At my university, there might be someone. There’s a professor there who’s highly into statistical signal processing, and is writing a book on Robust Statistical Signal Processing. You might try shooting him an email: https://www.spg.tu-darmstadt.de/spg/staff_1/currentstaffmembers/zoubir.en.jsp
I’ve updated most of them at hugovk/pypi-tools.
So the scientific community is roughly at 60% Python 3 (numpy, matplotlib, tensorflow), CI at 70-75% (flake8, and pylint at the 70% end, and coverage and pytest trending to 80%). Pillow and Pylast fit in with the scientific crowd.
From this I’d say that the broad developer / hacker / learner user base sits somewhere around that 60% / 40% point too, and CI tooling keeps up to date and runs everything on latest 3.x releases and pulling the developers running linting on their dev machines along.

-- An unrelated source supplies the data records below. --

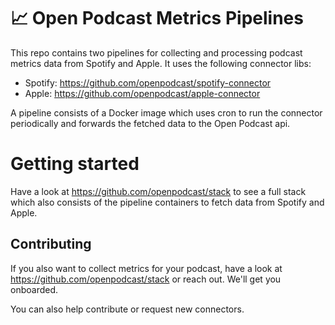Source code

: # 📈 Open Podcast Metrics Pipelines

This repo contains two pipelines for collecting and processing podcast metrics data
from Spotify and Apple. It uses the following connector libs:

- Spotify: <https://github.com/openpodcast/spotify-connector> 
- Apple: <https://github.com/openpodcast/apple-connector> 

A pipeline consists of a Docker image which uses cron to run the connector periodically
and forwards the fetched data to the Open Podcast api.

# Getting started

Have a look at <https://github.com/openpodcast/stack> to see a full stack
which also consists of the pipeline containers to fetch data from Spotify and Apple.

## Contributing

If you also want to collect metrics for your podcast,
have a look at <https://github.com/openpodcast/stack>
or reach out. We'll get you onboarded.

You can also help contribute or request new connectors.

[Open Podcast API]: https://github.com/openpodcast/api

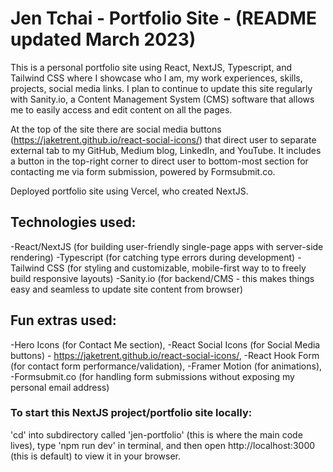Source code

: # Jen Tchai - Portfolio Site - (README updated March 2023)

This is a personal portfolio site using React, NextJS, Typescript, and Tailwind CSS where I showcase who I am, my work experiences, skills, projects, social media links. I plan to continue to update this site regularly with Sanity.io, a Content Management System (CMS) software that allows me to easily access and edit content on all the pages.

At the top of the site there are social media buttons (https://jaketrent.github.io/react-social-icons/) that direct user to separate external tab to my GitHub, Medium blog, LinkedIn, and YouTube. It includes a button in the top-right corner to direct user to bottom-most section for contacting me via form submission, powered by Formsubmit.co.

Deployed portfolio site using Vercel, who created NextJS.

## Technologies used:

-React/NextJS (for building user-friendly single-page apps with server-side rendering)
-Typescript (for catching type errors during development)
-Tailwind CSS (for styling and customizable, mobile-first way to to freely build responsive layouts)
-Sanity.io (for backend/CMS - this makes things easy and seamless to update site content from browser)

## Fun extras used:

-Hero Icons (for Contact Me section),
-React Social Icons (for Social Media buttons) - https://jaketrent.github.io/react-social-icons/,
-React Hook Form (for contact form performance/validation),
-Framer Motion (for animations),
-Formsubmit.co (for handling form submissions without exposing my personal email address)

### To start this NextJS project/portfolio site locally:

'cd' into subdirectory called 'jen-portfolio' (this is where the main code lives), type 'npm run dev' in terminal, and then open http://localhost:3000 (this is default) to view it in your browser.

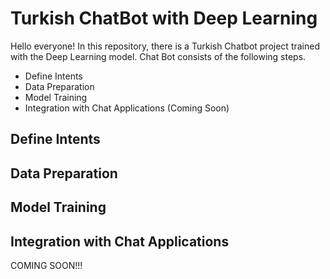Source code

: # Turkish ChatBot with Deep Learning

Hello everyone! In this repository, there is a Turkish Chatbot project trained with the Deep Learning model. Chat Bot consists of the following steps.

- Define Intents
- Data Preparation
- Model Training
- Integration with Chat Applications (Coming Soon)

## Define Intents

## Data Preparation

## Model Training

## Integration with Chat Applications

COMING SOON!!!
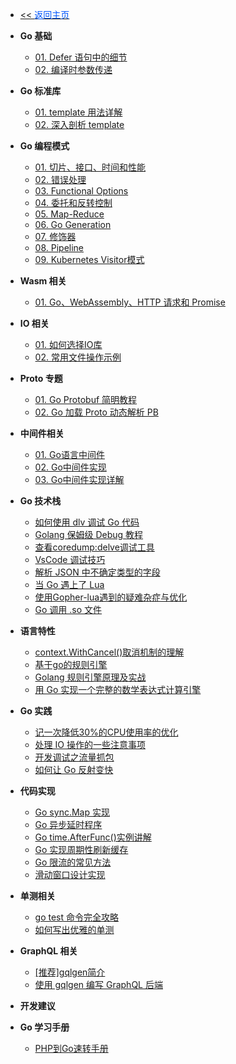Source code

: <!-- ./_sidebar.md -->
- [<< <font color="#0056fd">返回主页</font>](/)

- **Go 基础**
    - [01. Defer 语句中的细节](./stack/golang/basic/Details-in-the-Defer-statement.md)
    - [02. 编译时参数传递](./stack/golang/basic/compile-time-parameter-passing.md)

- **Go 标准库**
    - [01. template 用法详解](./stack/golang/stdlib/Detailed-usage-of-template.md)
    - [02. 深入剖析 template](./stack/golang/stdlib/In-depth-analysis-of-template.md)

- **Go 编程模式**
    - [01. 切片、接口、时间和性能](./stack/golang/program-mode/slice-interface-time-and-performance.md)
    - [02. 错误处理](./stack/golang/program-mode/error-handling.md)
    - [03. Functional Options](./stack/golang/program-mode/functional-options.md)
    - [04. 委托和反转控制](./stack/golang/program-mode/delegation-and-reversal-control.md)
    - [05. Map-Reduce](./stack/golang/program-mode/map-reduce.md)
    - [06. Go Generation](./stack/golang/program-mode/go-generation.md)
    - [07. 修饰器](./stack/golang/program-mode/modifier.md)
    - [08. Pipeline](./stack/golang/program-mode/pipeline.md)
    - [09. Kubernetes Visitor模式](./stack/golang/program-mode/kubernetes-visitor-mode.md)

- **Wasm 相关**
    - [01. Go、WebAssembly、HTTP 请求和 Promise](./stack/golang/wasm/go-webassembly-http-requests-and-promises.md)

- **IO 相关**
    - [01. 如何选择IO库](./stack/golang/io/how-to-select-io-library.md)
    - [02. 常用文件操作示例](./stack/golang/io/working-files-go.md)

- **Proto 专题**
    - [01. Go Protobuf 简明教程](./stack/golang/protobuf/quick-go-protobuf.md)
    - [02. Go 加载 Proto 动态解析 PB](./stack/golang/protobuf/loads-proto-and-dynamically-parses-pb.md)

- **中间件相关**
    - [01. Go语言中间件](./stack/golang/middleware/middleware-basic.md)
    - [02. Go中间件实现](./stack/golang/middleware/implementation-of-golang-middleware.md)
    - [03. Go中间件实现详解](./stack/golang/middleware/detailed-implementation-of-golang-middleware.md)

- **Go 技术栈**
    - [如何使用 dlv 调试 Go 代码](./stack/golang/how-to-use-dlv.md)
    - [Golang 保姆级 Debug 教程](./stack/golang/go-delve.md)
    - [查看coredump:delve调试工具](./stack/golang/debug/dlv-coredump.md)
    - [VsCode 调试技巧](./stack/golang/debug/vscode-debugging-skills.md)
    - [解析 JSON 中不确定类型的字段](./stack/golang/how-to-uncertain-data-type.md)
    - [当 Go 遇上了 Lua](./stack/golang/lua/golang-and-lua.md)
    - [使用Gopher-lua遇到的疑难杂症与优化](./stack/golang/lua/difficulties-and-optimization-encountered-in-using-gopher-lua.md)
    - [Go 调用 .so 文件](./stack/golang/howto/Call-the-so-file.md)

- **语言特性**
    - [context.WithCancel()取消机制的理解](./stack/golang/features/the-context.withcancel-understanding-of-cancellation-mechanism.md)
    - [基于go的规则引擎](./stack/golang/features/Rule-engine-based-on-go.md)
    - [Golang 规则引擎原理及实战](./stack/golang/features/The-principle-and-practice-of-Golang-rule-engine.md)
    - [用 Go 实现一个完整的数学表达式计算引擎](./stack/golang/features/Implement-a-complete-mathematical-expression-calculation-engine.md)

- **Go 实践**
    - [记一次降低30%的CPU使用率的优化](./stack/golang/practice/optimization-of-reducing-CPU-utilization-by-30-percent.md)
    - [处理 IO 操作的一些注意事项](./stack/golang/practice/some-considerations-for-handling-IO-operations.md)
    - [开发调试之流量抓包](./stack/golang/debug/traffic-capture-for-development-and-debugging.md)
    - [如何让 Go 反射变快](./stack/golang/practice/how-to-make-go-reflection-faster.md)

- **代码实现**
    - [Go sync.Map 实现](./stack/golang/code/go-sync-map-implement.md)
    - [Go 异步延时程序](./stack/golang/code/go-async-delay-program.md)
    - [Go time.AfterFunc()实例讲解](./stack/golang/code/go-time.AfterFunc()-example.md)
    - [Go 实现周期性刷新缓存](./stack/golang/code/go-update-cache-by-crontab.md)
    - [Go 限流的常见方法](./stack/golang/code/Common-methods-for-Go-current-limiting.md)
    - [滑动窗口设计实现](./stack/golang/code/Rolling-window-design.md)

- **单测相关**
    - [go test 命令完全攻略](./stack/golang/test/go-test-command.md)
    - [如何写出优雅的单测](./stack/golang/test/how-to-write-elegant-single-test.md)


- **GraphQL 相关**
    - [[推荐]gqlgen简介](./stack/golang/graphql/Introduction-to-gqlgen.md)
    - [使用 gqlgen 编写 GraphQL 后端](./stack/golang/graphql/Writing-a-GraphQL-backen-using-gqlgen.md)


- **开发建议**


- **Go 学习手册**
    - [PHP到Go速转手册](./stack/golang/php2go.md)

From ‘broad developer / hacker / learner’ point of view and Ubuntu user, (1) there is still in Ubuntu 18.04 the urge to just type ‘apt-get install python’ (as written on many tutorials or installation notes) that installs Python 2.7 and many servers might still be on 14.04 and 16.04. (2) During conversion from Python 2.7 to Python 3, there was a lot of online help that focused on making the code compatible between both 2.7 and 3, so due to (1) and easier to type ‘python xyz.py’, it mostly runs in 2.7. (3) Only when a package only runs in Python 3, i feel the urge to change the run.sh.
Probably as long as ‘apt install python’ is still 2.7 and packages are compatible, users that don’t need the latest scientific packages don’t upgrade automatically. I notice this with Python users around me also.
For the statistics and percentages, there is overlap that Python 3 and Python 2.7 are installed on same machines and projects tested in both.
Does anyone have any theories about how
pip's downloads could so incredibly py2-heavy compared to everything else, even PyPI as a whole?
Just intuitively, I feel like people who download pip also download other stuff, right? Because why else would you download pip. Yet somehow those overwhelming numbers of python 2 pip users aren’t showing up in the rest of the stats. Do python 3 users just use a lot more packages than python 2 users, or what?